Aujourd'hui, notre engagement est également l'assurance pour tous nos clients de trouver dans nos établissements une personne formée et à l'écoute, en mesure de répondre aux questions en matière de jeu abusif.

De plus, nous collaborons avec des organismes sociaux et des associations spécialisées reconnues afin d'orienter au mieux les clients qui le souhaitent ; nous nous impliquons aussi dans les différentes initiatives de l'administration et de la profession.

Souvenez vous : le jeu est un loisir à consommer avec modération !

Le premier paragraphe n'appelle aucun commentaire. Le jeu est interdit aux moins de vingt-et-un ans et aux interdits de jeux volontaires et il est normal que le casino surveille les entrées et leur interdise l'accès.

Le reste de la mise en garde est par contre surprenant puisque l'établissement nous explique qu'il collabore avec des "organismes sociaux" et des "associations". Qui sont donc ces organismes sociaux et ces associations, aurait-on envie de demander ? L'industrie du jeu ferait-elle allégeance aux bonnes oeuvres ? A quand le jeu gratuit alors ? C'est à dire, le jeu sans intérêt pour ... les joueurs !

Gageons qu'à la vitesse où la la France (et l'occident de manière générale) s'engage dans un hideux puritanisme, d'ici quelques années, chacun des casinos annoncera qu'une fraction des gains est reversée à une ONG quelconque. Et peut-être même, verrons-nous bientôt une plaque attestant que la roulette utilisée a été fabriquée à partir d'un bois ne provenant pas d'une forêt ancienne", les cartes réalisées à partir de papier recyclé ou que le tapis de jeu est en coton équitable.

Le point d'orgue est atteint avec la phrase de conclusion annonçant que chacun de nous doit se souvenir que le jeu est un loisir à consommer avec modération.
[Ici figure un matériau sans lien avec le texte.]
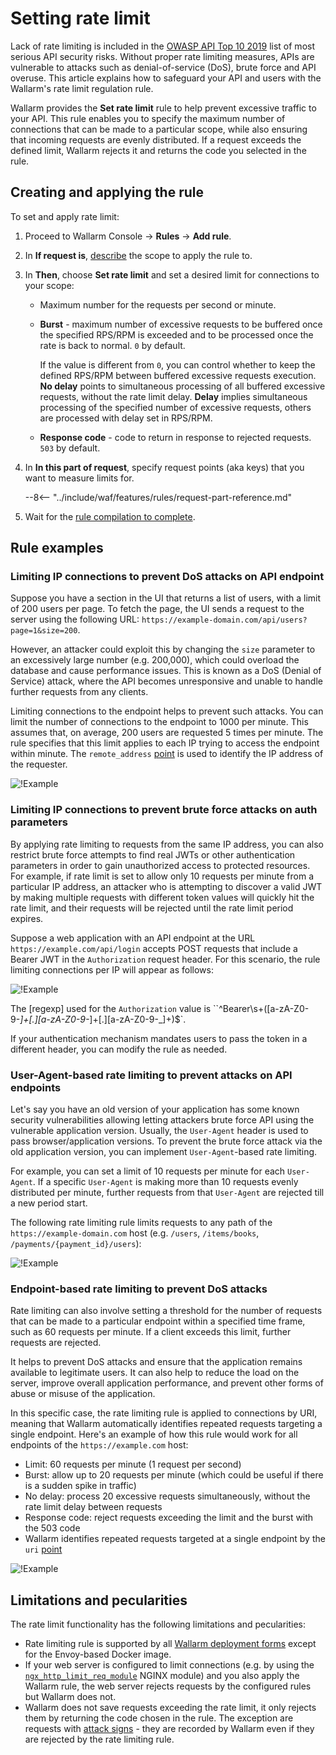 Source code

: # Setting rate limit

Lack of rate limiting is included in the [OWASP API Top 10 2019](https://github.com/OWASP/API-Security/blob/master/2019/en/src/0xa4-lack-of-resources-and-rate-limiting.md) list of most serious API security risks. Without proper rate limiting measures, APIs are vulnerable to attacks such as denial-of-service (DoS), brute force and API overuse. This article explains how to safeguard your API and users with the Wallarm's rate limit regulation rule.

Wallarm provides the **Set rate limit** rule to help prevent excessive traffic to your API. This rule enables you to specify the maximum number of connections that can be made to a particular scope, while also ensuring that incoming requests are evenly distributed. If a request exceeds the defined limit, Wallarm rejects it and returns the code you selected in the rule.

## Creating and applying the rule

To set and apply rate limit:

1. Proceed to Wallarm Console → **Rules** → **Add rule**.
1. In **If request is**, [describe](add-rule.md#branch-description) the scope to apply the rule to.
1. In **Then**, choose **Set rate limit** and set a desired limit for connections to your scope:

    * Maximum number for the requests per second or minute.
    * **Burst** - maximum number of excessive requests to be buffered once the specified RPS/RPM is exceeded and to be processed once the rate is back to normal. `0` by default.

        If the value is different from `0`, you can control whether to keep the defined RPS/RPM between buffered excessive requests execution. **No delay** points to simultaneous processing of all buffered excessive requests, without the rate limit delay. **Delay** implies simultaneous processing of the specified number of excessive requests, others are processed with delay set in RPS/RPM.
    
    * **Response code** - code to return in response to rejected requests. `503` by default.
1. In **In this part of request**, specify request points (aka keys) that you want to measure limits for.

    --8<-- "../include/waf/features/rules/request-part-reference.md"
1. Wait for the [rule compilation to complete](compiling.md).

## Rule examples

### Limiting IP connections to prevent DoS attacks on API endpoint

Suppose you have a section in the UI that returns a list of users, with a limit of 200 users per page. To fetch the page, the UI sends a request to the server using the following URL: `https://example-domain.com/api/users?page=1&size=200`.

However, an attacker could exploit this by changing the `size` parameter to an excessively large number (e.g. 200,000), which could overload the database and cause performance issues. This is known as a DoS (Denial of Service) attack, where the API becomes unresponsive and unable to handle further requests from any clients.

Limiting connections to the endpoint helps to prevent such attacks. You can limit the number of connections to the endpoint to 1000 per minute. This assumes that, on average, 200 users are requested 5 times per minute. The rule specifies that this limit applies to each IP trying to access the endpoint within minute. The `remote_address` [point](request-processing.md) is used to identify the IP address of the requester.

![!Example](../../images/user-guides/rules/rate-limit-for-200-users.png)

### Limiting IP connections to prevent brute force attacks on auth parameters

By applying rate limiting to requests from the same IP address, you can also restrict brute force attempts to find real JWTs or other authentication parameters in order to gain unauthorized access to protected resources. For example, if rate limit is set to allow only 10 requests per minute from a particular IP address, an attacker who is attempting to discover a valid JWT by making multiple requests with different token values will quickly hit the rate limit, and their requests will be rejected until the rate limit period expires.

Suppose a web application with an API endpoint at the URL `https://example.com/api/login` accepts POST requests that include a Bearer JWT in the `Authorization` request header. For this scenario, the rule limiting connections per IP will appear as follows:

![!Example](../../images/user-guides/rules/rate-limit-for-jwt.png)

The [regexp] used for the `Authorization` value is ``^Bearer\s+([a-zA-Z0-9-_]+[.][a-zA-Z0-9-_]+[.][a-zA-Z0-9-_]+)$`.

If your authentication mechanism mandates users to pass the token in a different header, you can modify the rule as needed.

### User-Agent-based rate limiting to prevent attacks on API endpoints

Let's say you have an old version of your application has some known security vulnerabilities allowing letting attackers brute force API using the vulnerable application version. Usually, the `User-Agent` header is used to pass browser/application versions. To prevent the brute force attack via the old application version, you can implement `User-Agent`-based rate limiting.

For example, you can set a limit of 10 requests per minute for each `User-Agent`. If a specific `User-Agent` is making more than 10 requests evenly distributed per minute, further requests from that `User-Agent` are rejected till a new period start.

The following rate limiting rule limits requests to any path of the `https://example-domain.com` host (e.g. `/users`, `/items/books`, `/payments/{payment_id}/users`):

![!Example](../../images/user-guides/rules/rate-limit-by-user-agent.png)

### Endpoint-based rate limiting to prevent DoS attacks

Rate limiting can also involve setting a threshold for the number of requests that can be made to a particular endpoint within a specified time frame, such as 60 requests per minute. If a client exceeds this limit, further requests are rejected.

It helps to prevent DoS attacks and ensure that the application remains available to legitimate users. It can also help to reduce the load on the server, improve overall application performance, and prevent other forms of abuse or misuse of the application.

In this specific case, the rate limiting rule is applied to connections by URI, meaning that Wallarm automatically identifies repeated requests targeting a single endpoint. Here's an example of how this rule would work for all endpoints of the `https://example.com` host:

* Limit: 60 requests per minute (1 request per second)
* Burst: allow up to 20 requests per minute (which could be useful if there is a sudden spike in traffic)
* No delay: process 20 excessive requests simultaneously, without the rate limit delay between requests
* Response code: reject requests exceeding the limit and the burst with the 503 code
* Wallarm identifies repeated requests targeted at a single endpoint by the `uri` [point](request-processing.md)

![!Example](../../images/user-guides/rules/rate-limit-by-uri.png)

## Limitations and pecularities

The rate limit functionality has the following limitations and pecularities:

* Rate limiting rule is supported by all [Wallarm deployment forms](../../admin-en/supported-platforms.md) except for the Envoy-based Docker image.
* If your web server is configured to limit connections (e.g. by using the [`ngx_http_limit_req_module`](http://nginx.org/en/docs/http/ngx_http_limit_req_module.html) NGINX module) and you also apply the Wallarm rule, the web server rejects requests by the configured rules but Wallarm does not.
* Wallarm does not save requests exceeding the rate limit, it only rejects them by returning the code chosen in the rule. The exception are requests with [attack signs](../../about-wallarm/protecting-against-attacks.md) - they are recorded by Wallarm even if they are rejected by the rate limiting rule.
Tout est dit dans cette unique phrase, cette incantation stupide. Comme si ce genre de mise en garde pouvait empêcher le joueur compulsif de s'adonner à son vice. Et puis, jouer avec modération, qu'est-ce que cela signifie quand il y a l'excitation de la partie et la rage de gagner ? Doit-on se dire, dans un coin de son cerveau de rester calme car tout ceci n'est qu'un jeu ?

Il n'y qu'à lire Le joueur de Dostoïewski pour le comprendre. Non, on est accro au jeu comme au sport. Un vrai joueur, tout comme le vrai sportif joue pour gagner, quelques soient les raisons inconscientes qui le poussent à cela. Les joueurs se ruinent au jeu comme les vrais sportifs usent leur santé en pratiquant leur sport favori. Devra-t-on expliquer à nos athlètes de pratiquer modérément ?

Ceci dit, loin de moi l'idée de blâmer cet établissement puisqu'il semble cependant que cette initiative ne soit pas uniquement due au groupe Barrière, propriétaire du casino d'Enghien. Ainsi, deux autres propriétaires de casinos se penchent sur la santé mentale de leurs clients puisque le programme Adictel fonctionne chez Partouche, tandis que chez Moliflor, vous aurez le droit au programme Misez sur vous. Si vous pensiez être libre dans un casino, c'est raté. Sous son uniforme de croupier veille une assistante sociale qui vous a l'oeil.

S'agissant de ces groupes vantant "le jeu responsable", je ne sais pourtant pas si leur éthique nouvelle est due à une énième règlementation ou à un "simple conseil" de Bercy. Cependant depuis le 1er novembre 2006, les casinos sont tenus de contrôler l'entrée de toutes les personnes alors qu'avant, seules celles se rendant en salle de jeux étaient contrôlées, tandis que l'accès aux machines à sous ne l'était pas. Ce qui permettait aux mineurs et aux "interdits de jeux" de pouvoir jouer tout de même. Je trouve toutefois ce contrôle accru juste, sinon à quoi bon faire le nécessaire de se faire interdire de jeux.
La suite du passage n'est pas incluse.